Defunct theatre in Baltimore, Maryland, U.S.

The Morris A. Mechanic Theatre was a playhouse at 1 South Charles Street that was part of the Charles Center of Baltimore, Maryland. The theatre was built by and named for owner Morris A. Mechanic who operated a number of theatres in the city such as The Stanton Theatre, Ford's Grand Opera House, the Centre Theatre, and the Century and Valencia Theatres, all of which have since been demolished except for the Centre. The Mechanic theatre was demolished in 2014.

==History==
Mechanic planned the theatre to replace the aging Ford's Grand Opera House, which he had purchased in 1929 and had demolished in February 1964, replaced by a parking garage for Stewart's Department Store. A year later, he also had the Stanton Theatre (located at 516 North Howard Street) demolished in July 1965 (also replaced by a parking lot) to avoid any competition with his new theatre which bore his name. Mechanic bought the theatre from the Stanley Warner Corporation in February 1958 and changed the name to The Stanton in the fall of 1959, using it primarily for legitimate shows, closed-circuit television shows, variety shows, and movies and also including live performance shows which he leased to JF Theatres. He engaged architect John M. Johansen who designed the building in a style he termed "functional expressionism", also known as brutalism. Mechanic chose the site formerly occupied by offices of The Baltimore Sun.

Mechanic died in 1966 from a heart attack while the building was under construction and his widow, Clarisse, joined Mayor Theodore McKeldin and Eugene M. Feinblatt, chairman of the Baltimore Urban Renewal and Housing Agency, in presiding over the opening gala January 16, 1967. For many years, the theater was Baltimore's primary venue to host touring Broadway plays and helped the city shed its reputation as a "lousy theatre town".

Several Broadway-bound productions had their tryouts at the Mechanic. They include I'm Solomon, Jimmy Shine, Applause, The Wiz, Smile, Lend Me a Tenor, and Busker Alley.

However, in the 1980s and 1990s, producers felt that the theatre was too small and outdated to accommodate the larger shows of the era.

Jujamcyn Theaters began managing the Mechanic in 1998. SFX (later Clear Channel Entertainment) bought Jujamcyn's production arm in 2000. The theater ceased operation in 2004 when the restored Hippodrome Theatre reopened. Clear Channel Entertainment operated the Hippodrome and chose not to renew its lease on the Mechanic.
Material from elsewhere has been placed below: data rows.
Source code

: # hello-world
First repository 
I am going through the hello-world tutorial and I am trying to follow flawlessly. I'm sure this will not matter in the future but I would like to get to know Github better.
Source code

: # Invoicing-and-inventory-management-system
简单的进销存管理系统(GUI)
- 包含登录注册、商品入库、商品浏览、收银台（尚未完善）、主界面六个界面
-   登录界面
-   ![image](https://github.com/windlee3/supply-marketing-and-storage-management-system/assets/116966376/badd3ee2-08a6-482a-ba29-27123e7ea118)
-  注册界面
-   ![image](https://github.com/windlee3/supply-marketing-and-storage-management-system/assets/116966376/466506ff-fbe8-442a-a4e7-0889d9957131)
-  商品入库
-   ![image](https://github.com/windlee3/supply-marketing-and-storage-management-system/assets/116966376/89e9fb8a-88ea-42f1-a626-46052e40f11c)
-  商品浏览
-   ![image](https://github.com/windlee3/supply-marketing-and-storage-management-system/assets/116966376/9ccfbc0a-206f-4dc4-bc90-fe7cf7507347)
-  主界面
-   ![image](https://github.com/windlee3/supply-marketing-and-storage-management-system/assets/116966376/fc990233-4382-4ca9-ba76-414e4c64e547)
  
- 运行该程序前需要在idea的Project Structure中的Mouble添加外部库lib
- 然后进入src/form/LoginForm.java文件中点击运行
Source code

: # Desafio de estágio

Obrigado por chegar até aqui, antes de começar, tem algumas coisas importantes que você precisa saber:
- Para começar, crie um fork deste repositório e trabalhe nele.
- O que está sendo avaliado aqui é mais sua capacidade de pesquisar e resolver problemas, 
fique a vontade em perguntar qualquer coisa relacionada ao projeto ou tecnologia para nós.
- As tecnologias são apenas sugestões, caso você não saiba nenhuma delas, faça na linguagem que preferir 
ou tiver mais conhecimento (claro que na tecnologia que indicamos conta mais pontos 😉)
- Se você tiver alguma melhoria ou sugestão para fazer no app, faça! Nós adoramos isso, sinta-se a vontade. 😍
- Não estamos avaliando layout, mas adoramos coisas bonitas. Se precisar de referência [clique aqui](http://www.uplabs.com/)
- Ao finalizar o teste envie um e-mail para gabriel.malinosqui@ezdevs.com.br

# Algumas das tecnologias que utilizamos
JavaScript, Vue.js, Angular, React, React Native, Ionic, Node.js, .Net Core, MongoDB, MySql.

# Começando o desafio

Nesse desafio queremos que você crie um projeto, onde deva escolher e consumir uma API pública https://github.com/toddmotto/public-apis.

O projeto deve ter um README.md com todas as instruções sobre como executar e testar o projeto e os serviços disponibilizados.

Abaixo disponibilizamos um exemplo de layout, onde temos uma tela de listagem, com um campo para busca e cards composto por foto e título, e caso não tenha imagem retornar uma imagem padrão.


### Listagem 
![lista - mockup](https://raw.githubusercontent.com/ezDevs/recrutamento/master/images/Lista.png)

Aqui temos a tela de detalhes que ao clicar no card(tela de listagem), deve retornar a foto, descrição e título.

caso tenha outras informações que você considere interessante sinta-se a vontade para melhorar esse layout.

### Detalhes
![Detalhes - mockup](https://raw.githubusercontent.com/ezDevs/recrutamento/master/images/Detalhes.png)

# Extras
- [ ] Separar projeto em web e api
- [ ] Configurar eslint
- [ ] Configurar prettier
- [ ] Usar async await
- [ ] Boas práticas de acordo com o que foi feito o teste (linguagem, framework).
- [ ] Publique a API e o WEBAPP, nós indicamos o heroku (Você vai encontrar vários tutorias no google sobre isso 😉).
==Demolition and redevelopment plans==
In 2005, Melvin and Benjamin Greenwald purchased the shuttered building for $6 million with plans to renovate it into retail space and add a 10-story residential building on the east side. Preservationists disagreed with the Greenwalds' assessment that there was "no historic integrity to the building" and urged that it be carefully adapted for reuse. After hearings in August 2007, the Baltimore Commission for Historical and Architecture Preservation declined to grant the building landmark status.

On February 25, 2009, David S. Brown Enterprises unveiled a plan to add a 30-story tower that would house a 161-room hotel and 250 rental units. The former theater space would be converted to retail and a skylight installed to make it more welcoming to shoppers. Architect Dan Stuver said the design aimed to retain the building's defining characteristics while adapting it to a new use. The plan did not contain cost estimates or details.

In 2012, the developer abandoned the 2009 plan and filed an application for demolition. While initially delayed due to historical preservation concerns, officials granted his request in March 2014. The underground parking garage was still in use until September 2014 although the theater closed ten years earlier. In September 2014, the parking garage closed and crews erected fences to begin demolition work, to be followed by construction of new high-rise residential and commercial space. As of 2021, no new construction had taken place.

In June 2022, redevelopment plans on the former Mechanic Theatre site have been announced to be on hold indefinitely until a tax break occurs.

==Architecture==
The Mechanic Theater consisted of a square podium that housed retail space and an underground parking garage as part of the Charles Center. The fan-shaped auditorium that seated 1,614 sat atop the podium and had a street-level entrance on Hopkins Plaza as well as a pedestrian bridge that connected to an elevated walkway leading to other buildings in Charles Center. Balconies were behind the orchestra seats and protruded beyond the exterior walls to give the building the appearance of a ratchet gear when viewed from above.

The exterior of the building was rough concrete that bore the markings from the wooden forms used to create the walls. The street entrance on Hopkins Plaza led to a stairway that took patrons to the lobby on the second floor. The exterior lobby wall was glass while interior walls had a faux wood finish or were covered with burnt-orange vinyl. The plaza-level entrance was framed by towers holding stairs and elevators to access the balcony. The stage house was clearly defined as a separate element attached to the auditorium.

In November 2009, Virtual Tourist.com named the Mechanic Theatre as number one in its list of the Top Ten ugliest buildings.